I have been saving all my sick and annual leave from internship through fellowship and will be using it all together in one long leave period before returning to my fellowship position.
Also note that it is not standard for AL/SL to carry over from internship to fellowship. At least, that's what I've been told by admin at my site.
 
As a current VA fellow on parental leave I looked into this extensively. I was told by local HR that postdoctoral fellows are not eligible for the federal paid parental leave program.
I have been saving all my sick and annual leave from internship through fellowship and will be using it all together in one long leave period before returning to my fellowship position.
Also note that it is not standard for AL/SL to carry over from internship to fellowship. At least, that's what I've been told by admin at my site.
My leave carried over from internship to fellowship.

If you've seen one VA...
 
As a current VA fellow on parental leave I looked into this extensively.
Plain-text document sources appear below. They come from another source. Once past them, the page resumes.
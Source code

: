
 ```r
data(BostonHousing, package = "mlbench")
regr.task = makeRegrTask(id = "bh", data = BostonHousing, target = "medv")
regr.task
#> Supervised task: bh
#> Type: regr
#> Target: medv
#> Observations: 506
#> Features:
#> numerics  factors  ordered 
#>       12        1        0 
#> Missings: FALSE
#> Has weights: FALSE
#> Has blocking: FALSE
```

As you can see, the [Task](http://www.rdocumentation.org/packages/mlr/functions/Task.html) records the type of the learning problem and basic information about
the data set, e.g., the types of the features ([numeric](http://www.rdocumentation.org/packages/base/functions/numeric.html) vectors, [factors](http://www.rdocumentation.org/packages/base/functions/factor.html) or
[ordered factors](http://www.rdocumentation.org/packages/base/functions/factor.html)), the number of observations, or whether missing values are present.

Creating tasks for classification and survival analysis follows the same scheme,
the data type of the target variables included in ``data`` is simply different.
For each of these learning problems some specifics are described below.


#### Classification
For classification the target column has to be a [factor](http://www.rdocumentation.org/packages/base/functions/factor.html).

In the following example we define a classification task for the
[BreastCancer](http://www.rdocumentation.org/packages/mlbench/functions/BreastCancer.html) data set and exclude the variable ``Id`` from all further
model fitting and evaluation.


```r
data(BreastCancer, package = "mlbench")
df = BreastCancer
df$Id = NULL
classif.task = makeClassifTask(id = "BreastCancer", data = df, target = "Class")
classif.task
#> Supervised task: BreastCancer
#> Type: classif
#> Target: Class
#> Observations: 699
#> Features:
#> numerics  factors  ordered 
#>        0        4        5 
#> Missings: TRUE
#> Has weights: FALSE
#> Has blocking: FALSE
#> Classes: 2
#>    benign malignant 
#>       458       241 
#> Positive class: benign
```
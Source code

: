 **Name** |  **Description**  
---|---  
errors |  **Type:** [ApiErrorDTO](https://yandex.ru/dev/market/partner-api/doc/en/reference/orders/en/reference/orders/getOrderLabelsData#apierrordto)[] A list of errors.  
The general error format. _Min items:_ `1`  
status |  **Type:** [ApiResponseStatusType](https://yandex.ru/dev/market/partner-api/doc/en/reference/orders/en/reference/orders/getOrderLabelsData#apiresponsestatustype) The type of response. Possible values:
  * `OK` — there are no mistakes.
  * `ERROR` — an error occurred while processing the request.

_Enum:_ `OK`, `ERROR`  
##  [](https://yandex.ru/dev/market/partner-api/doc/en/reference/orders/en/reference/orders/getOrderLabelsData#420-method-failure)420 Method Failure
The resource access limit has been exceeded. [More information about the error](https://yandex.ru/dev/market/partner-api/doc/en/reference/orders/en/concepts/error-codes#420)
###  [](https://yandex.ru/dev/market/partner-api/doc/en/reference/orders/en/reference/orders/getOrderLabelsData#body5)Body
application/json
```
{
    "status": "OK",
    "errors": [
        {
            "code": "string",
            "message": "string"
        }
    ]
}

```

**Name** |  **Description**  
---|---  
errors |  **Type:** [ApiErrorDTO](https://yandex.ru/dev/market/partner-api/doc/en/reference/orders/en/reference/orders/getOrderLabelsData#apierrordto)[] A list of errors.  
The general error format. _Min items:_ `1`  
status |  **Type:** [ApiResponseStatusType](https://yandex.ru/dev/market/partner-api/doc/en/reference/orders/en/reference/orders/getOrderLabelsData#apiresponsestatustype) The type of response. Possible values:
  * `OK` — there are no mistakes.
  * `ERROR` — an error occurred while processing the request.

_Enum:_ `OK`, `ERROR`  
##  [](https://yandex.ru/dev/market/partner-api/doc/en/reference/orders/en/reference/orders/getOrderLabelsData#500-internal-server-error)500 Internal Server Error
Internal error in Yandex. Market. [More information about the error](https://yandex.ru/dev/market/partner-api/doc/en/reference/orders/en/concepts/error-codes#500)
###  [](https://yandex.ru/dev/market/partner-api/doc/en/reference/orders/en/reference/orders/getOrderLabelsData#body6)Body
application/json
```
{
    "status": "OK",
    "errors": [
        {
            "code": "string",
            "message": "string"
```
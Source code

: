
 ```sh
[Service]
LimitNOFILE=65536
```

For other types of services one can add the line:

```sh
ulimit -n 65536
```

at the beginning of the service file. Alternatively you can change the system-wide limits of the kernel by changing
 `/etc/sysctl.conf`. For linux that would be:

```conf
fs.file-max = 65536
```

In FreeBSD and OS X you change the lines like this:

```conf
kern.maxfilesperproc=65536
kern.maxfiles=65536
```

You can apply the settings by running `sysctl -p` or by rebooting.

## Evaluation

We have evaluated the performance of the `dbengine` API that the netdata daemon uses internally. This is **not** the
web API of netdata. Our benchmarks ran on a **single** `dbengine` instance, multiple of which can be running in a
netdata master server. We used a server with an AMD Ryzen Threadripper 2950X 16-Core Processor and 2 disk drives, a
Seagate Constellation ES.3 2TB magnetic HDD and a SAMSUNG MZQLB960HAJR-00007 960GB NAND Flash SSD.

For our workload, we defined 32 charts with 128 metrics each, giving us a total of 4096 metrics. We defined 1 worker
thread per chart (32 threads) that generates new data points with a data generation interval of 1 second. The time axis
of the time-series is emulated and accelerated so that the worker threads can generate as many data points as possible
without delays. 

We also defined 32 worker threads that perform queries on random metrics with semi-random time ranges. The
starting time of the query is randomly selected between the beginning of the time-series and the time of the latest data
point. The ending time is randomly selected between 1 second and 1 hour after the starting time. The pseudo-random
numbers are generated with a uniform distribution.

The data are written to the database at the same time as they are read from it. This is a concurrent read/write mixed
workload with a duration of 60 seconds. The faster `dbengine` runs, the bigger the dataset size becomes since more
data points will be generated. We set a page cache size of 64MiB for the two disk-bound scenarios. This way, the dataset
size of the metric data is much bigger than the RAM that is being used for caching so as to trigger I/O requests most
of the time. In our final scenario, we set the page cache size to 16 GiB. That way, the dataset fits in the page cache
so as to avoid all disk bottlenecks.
I was told by local HR that postdoctoral fellows are not eligible for the federal paid parental leave program.
I have been saving all my sick and annual leave from internship through fellowship and will be using it all together in one long leave period before returning to my fellowship position.
Also note that it is not standard for AL/SL to carry over from internship to fellowship. At least, that's what I've been told by admin at my site.
Also congrats! Hope it's going well
 
My leave carried over from internship to fellowship.

If you've seen one VA...

You're certainly "one of the lucky ones." My understanding is that it's technically possible for it to carry over (not telling you anything new there), but it requires additional work and understanding by HR, so it usually doesn't happen. It seems to be a much more straightforward process for HR to transfer leave when going from fellowship to a position, or from one position to another.
 
I had to do something special though, like I think they had to print it out for me or something.
I've successfully carried sick leave from internship --> postdoc --> 1st job across 3 systems. I printed out my last VATAS leave balance and then found the right HR person to restore the leave. Somebody else once told me they left the VA for like 10 years and was able to get all their sick leave back when they returned.

But I've been told that annual leave does not carry over and is instead paid out in a lump sum at a % of your hourly rate (assuming a break in service).

I just completed a transfer to a new VA without a break so I'll be curious if I get the lump sum or not.